The expected output is exactly the lines below, starting at the line with "provides navigation functionality." and ending at the line with "to previous component.", both included; no other line belongs in it.

[Records supplied Boundary: Start]

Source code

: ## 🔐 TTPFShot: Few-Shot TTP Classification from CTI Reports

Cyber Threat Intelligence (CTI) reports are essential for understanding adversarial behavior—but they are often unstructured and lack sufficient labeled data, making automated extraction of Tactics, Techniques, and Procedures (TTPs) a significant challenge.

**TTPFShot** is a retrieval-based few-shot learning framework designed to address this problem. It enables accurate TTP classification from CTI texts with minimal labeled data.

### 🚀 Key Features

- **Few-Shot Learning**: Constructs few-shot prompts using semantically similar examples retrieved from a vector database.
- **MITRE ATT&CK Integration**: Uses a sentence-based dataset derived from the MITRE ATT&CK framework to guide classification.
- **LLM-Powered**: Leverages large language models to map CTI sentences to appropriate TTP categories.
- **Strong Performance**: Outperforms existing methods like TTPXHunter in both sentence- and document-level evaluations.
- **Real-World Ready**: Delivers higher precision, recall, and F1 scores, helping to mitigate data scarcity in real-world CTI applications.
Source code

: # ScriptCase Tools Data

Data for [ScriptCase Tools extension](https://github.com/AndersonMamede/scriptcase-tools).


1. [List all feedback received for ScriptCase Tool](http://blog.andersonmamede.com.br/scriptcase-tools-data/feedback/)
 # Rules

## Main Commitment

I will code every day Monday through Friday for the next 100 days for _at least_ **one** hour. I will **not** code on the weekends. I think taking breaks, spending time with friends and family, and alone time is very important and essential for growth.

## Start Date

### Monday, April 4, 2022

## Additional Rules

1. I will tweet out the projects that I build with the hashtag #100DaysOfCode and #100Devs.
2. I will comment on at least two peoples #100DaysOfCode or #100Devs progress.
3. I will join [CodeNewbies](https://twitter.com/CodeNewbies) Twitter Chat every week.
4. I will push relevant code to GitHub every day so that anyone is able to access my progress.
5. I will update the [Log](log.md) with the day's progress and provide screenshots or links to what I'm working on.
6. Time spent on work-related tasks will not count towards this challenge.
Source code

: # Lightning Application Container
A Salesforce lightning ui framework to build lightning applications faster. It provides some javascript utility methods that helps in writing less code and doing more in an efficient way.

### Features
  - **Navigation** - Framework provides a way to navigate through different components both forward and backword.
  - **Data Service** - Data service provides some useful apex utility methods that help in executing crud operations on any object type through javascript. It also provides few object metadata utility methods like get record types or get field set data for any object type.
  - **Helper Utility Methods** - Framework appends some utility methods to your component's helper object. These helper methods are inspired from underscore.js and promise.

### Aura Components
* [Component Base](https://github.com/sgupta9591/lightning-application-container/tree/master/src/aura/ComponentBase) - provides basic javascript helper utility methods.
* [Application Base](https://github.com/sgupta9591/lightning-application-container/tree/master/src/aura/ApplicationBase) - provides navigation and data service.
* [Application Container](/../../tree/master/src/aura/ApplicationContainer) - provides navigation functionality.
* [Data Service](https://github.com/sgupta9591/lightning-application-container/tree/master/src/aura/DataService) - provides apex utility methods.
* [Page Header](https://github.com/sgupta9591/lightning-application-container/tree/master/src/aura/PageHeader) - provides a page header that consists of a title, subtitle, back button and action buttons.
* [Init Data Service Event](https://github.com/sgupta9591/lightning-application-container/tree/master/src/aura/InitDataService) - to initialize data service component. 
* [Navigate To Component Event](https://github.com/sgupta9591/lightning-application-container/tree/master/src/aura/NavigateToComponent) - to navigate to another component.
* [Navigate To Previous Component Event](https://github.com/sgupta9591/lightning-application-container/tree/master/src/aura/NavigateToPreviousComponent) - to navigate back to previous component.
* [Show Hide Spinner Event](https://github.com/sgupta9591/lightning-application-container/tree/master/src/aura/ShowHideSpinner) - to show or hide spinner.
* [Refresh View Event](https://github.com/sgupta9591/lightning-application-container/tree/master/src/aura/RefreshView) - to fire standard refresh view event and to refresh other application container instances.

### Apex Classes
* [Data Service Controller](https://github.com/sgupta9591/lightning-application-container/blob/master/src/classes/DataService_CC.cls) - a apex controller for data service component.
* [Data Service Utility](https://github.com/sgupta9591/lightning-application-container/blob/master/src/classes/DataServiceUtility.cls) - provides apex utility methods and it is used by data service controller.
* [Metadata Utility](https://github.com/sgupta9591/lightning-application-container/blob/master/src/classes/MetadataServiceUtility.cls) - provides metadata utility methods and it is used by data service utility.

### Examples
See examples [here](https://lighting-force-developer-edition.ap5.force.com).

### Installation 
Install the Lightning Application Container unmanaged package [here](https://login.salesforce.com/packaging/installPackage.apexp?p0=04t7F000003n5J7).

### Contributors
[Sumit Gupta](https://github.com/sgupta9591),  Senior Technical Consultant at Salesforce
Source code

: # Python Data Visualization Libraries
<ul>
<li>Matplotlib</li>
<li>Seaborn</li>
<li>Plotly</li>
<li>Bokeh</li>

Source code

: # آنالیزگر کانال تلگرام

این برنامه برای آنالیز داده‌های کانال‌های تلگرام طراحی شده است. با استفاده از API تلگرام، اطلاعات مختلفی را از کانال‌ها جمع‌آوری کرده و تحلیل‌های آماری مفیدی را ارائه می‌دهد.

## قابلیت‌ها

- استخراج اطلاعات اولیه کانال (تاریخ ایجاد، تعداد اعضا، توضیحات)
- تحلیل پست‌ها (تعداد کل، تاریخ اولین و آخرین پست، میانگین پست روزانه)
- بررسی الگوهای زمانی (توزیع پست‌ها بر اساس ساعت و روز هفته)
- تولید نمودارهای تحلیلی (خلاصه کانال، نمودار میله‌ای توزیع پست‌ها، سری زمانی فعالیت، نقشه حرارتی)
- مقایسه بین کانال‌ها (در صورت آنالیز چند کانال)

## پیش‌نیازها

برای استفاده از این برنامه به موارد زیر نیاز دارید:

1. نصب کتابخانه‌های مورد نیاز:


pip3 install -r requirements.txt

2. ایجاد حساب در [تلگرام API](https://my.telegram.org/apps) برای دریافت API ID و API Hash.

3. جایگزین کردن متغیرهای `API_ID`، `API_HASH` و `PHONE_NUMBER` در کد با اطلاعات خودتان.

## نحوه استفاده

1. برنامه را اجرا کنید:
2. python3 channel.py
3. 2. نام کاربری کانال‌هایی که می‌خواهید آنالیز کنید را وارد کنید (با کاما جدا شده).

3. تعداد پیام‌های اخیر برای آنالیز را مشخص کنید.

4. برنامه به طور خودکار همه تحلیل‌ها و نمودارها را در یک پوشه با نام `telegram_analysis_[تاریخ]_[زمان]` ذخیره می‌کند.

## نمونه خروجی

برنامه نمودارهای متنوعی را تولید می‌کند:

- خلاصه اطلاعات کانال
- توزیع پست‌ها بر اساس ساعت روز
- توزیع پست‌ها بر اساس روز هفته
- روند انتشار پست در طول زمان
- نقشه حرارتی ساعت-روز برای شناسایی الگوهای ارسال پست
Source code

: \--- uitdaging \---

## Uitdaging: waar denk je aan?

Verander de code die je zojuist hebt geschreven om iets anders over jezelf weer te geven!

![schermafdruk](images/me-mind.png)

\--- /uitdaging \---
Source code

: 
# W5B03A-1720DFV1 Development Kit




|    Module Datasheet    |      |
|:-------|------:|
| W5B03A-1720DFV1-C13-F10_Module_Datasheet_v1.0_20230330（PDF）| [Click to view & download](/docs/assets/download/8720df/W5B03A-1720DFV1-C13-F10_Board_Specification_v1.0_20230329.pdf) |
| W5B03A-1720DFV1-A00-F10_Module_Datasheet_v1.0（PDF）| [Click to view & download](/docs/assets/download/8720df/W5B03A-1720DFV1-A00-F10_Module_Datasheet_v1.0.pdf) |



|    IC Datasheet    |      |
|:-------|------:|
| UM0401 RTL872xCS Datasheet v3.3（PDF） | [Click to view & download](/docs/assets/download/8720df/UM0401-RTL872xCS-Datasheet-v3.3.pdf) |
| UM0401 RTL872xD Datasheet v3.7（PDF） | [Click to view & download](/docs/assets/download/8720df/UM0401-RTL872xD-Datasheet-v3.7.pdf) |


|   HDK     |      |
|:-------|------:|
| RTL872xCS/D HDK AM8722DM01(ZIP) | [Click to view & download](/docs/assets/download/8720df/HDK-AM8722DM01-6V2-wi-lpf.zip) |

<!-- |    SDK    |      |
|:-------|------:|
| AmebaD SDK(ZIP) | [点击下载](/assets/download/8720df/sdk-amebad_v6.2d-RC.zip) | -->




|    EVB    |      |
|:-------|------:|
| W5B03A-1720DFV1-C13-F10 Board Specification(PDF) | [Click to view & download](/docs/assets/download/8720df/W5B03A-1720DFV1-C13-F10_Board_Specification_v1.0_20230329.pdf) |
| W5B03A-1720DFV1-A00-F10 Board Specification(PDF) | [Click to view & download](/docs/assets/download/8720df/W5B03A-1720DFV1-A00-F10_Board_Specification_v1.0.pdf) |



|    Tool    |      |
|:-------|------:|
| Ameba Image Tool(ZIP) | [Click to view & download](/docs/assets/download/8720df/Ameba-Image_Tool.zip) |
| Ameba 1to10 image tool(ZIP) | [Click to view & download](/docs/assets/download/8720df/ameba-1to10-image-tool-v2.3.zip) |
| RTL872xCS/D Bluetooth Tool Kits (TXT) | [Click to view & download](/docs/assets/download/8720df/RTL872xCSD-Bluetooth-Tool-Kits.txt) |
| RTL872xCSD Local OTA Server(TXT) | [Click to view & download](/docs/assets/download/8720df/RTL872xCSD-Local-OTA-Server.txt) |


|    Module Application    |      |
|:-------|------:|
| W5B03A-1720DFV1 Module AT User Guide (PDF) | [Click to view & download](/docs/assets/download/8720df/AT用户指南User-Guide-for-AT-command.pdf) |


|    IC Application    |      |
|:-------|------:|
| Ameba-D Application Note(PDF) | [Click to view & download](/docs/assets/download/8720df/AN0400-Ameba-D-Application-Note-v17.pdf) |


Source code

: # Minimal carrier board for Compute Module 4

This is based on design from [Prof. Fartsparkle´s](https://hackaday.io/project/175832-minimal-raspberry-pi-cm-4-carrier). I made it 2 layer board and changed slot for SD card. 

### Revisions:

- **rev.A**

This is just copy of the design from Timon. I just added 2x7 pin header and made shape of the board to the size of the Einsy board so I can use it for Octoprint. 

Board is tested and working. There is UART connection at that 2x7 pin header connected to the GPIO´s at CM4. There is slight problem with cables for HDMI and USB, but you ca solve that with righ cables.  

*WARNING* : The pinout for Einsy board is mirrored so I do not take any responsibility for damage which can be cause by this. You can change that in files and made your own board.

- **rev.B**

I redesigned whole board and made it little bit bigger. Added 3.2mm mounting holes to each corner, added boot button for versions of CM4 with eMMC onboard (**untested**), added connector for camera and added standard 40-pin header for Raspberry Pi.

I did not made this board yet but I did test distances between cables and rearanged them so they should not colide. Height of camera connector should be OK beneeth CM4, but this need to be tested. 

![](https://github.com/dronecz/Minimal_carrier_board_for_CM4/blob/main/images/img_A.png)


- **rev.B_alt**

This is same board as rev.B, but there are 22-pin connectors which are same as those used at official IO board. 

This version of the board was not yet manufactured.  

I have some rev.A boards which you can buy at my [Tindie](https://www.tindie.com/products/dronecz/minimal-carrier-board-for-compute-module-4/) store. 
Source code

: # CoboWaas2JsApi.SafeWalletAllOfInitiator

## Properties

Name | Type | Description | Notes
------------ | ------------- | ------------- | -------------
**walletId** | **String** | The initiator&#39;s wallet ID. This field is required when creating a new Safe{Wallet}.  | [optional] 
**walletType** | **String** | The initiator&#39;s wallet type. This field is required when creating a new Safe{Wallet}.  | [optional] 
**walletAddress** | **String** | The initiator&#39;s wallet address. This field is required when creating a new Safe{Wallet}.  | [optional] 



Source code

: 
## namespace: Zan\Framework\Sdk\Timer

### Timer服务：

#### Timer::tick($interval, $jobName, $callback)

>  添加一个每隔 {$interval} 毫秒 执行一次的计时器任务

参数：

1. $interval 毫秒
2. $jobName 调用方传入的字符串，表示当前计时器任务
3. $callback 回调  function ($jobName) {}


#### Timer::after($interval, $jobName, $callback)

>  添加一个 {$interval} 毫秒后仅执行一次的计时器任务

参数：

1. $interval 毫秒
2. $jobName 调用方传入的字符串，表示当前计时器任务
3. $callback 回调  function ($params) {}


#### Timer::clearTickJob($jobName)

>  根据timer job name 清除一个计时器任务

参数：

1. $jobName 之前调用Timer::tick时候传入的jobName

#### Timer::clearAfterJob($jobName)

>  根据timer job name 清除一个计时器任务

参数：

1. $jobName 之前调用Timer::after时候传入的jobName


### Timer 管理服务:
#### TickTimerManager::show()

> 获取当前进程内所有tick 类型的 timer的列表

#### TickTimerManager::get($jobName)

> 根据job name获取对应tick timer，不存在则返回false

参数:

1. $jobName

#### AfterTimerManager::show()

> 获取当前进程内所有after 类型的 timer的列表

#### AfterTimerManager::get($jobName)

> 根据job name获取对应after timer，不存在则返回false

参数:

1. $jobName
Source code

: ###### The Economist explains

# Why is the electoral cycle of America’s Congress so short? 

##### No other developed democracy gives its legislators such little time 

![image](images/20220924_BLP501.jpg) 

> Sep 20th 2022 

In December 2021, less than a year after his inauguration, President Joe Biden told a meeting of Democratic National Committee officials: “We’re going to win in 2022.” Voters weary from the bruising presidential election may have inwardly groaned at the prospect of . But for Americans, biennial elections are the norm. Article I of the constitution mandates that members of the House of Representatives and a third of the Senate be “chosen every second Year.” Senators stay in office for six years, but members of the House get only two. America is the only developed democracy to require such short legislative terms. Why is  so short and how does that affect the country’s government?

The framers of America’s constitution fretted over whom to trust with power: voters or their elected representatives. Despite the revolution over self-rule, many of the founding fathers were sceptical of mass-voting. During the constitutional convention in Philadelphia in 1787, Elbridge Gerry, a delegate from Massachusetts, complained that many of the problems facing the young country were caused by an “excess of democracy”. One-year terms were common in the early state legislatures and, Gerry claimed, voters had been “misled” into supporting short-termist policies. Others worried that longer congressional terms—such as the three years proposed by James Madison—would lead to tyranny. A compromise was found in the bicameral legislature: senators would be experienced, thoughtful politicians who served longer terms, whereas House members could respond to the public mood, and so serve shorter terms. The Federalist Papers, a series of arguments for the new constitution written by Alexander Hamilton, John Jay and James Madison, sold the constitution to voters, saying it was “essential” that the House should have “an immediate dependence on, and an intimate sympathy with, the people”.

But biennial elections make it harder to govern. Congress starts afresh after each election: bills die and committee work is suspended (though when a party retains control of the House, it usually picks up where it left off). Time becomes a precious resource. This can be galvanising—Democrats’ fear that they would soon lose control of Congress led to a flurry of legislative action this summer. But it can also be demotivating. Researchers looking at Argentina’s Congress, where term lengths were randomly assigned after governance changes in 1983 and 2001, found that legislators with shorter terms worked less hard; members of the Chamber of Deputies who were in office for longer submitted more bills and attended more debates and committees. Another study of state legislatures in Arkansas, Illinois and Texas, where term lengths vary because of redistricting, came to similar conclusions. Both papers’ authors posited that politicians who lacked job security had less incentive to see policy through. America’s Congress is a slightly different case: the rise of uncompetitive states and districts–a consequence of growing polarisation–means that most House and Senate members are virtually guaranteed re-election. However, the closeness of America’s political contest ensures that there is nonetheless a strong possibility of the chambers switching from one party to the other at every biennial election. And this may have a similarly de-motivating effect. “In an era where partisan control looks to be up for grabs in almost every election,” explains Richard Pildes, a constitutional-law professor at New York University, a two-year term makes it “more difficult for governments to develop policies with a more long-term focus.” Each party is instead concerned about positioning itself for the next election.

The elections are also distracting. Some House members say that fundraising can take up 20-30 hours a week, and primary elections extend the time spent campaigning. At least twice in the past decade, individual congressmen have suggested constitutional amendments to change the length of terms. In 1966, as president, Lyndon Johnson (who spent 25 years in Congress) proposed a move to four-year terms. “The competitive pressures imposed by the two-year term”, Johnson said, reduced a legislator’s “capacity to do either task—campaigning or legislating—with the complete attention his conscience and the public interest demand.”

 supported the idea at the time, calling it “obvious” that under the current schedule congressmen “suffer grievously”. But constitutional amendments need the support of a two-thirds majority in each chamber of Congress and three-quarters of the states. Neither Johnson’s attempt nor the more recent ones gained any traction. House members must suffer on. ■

[Records supplied Boundary: End]

• _Solution_
* [Application Container](/../../tree/master/src/aura/ApplicationContainer) - provides navigation functionality.
* [Data Service](https://github.com/sgupta9591/lightning-application-container/tree/master/src/aura/DataService) - provides apex utility methods.
* [Page Header](https://github.com/sgupta9591/lightning-application-container/tree/master/src/aura/PageHeader) - provides a page header that consists of a title, subtitle, back button and action buttons.
* [Init Data Service Event](https://github.com/sgupta9591/lightning-application-container/tree/master/src/aura/InitDataService) - to initialize data service component. 
* [Navigate To Component Event](https://github.com/sgupta9591/lightning-application-container/tree/master/src/aura/NavigateToComponent) - to navigate to another component.
* [Navigate To Previous Component Event](https://github.com/sgupta9591/lightning-application-container/tree/master/src/aura/NavigateToPreviousComponent) - to navigate back to previous component.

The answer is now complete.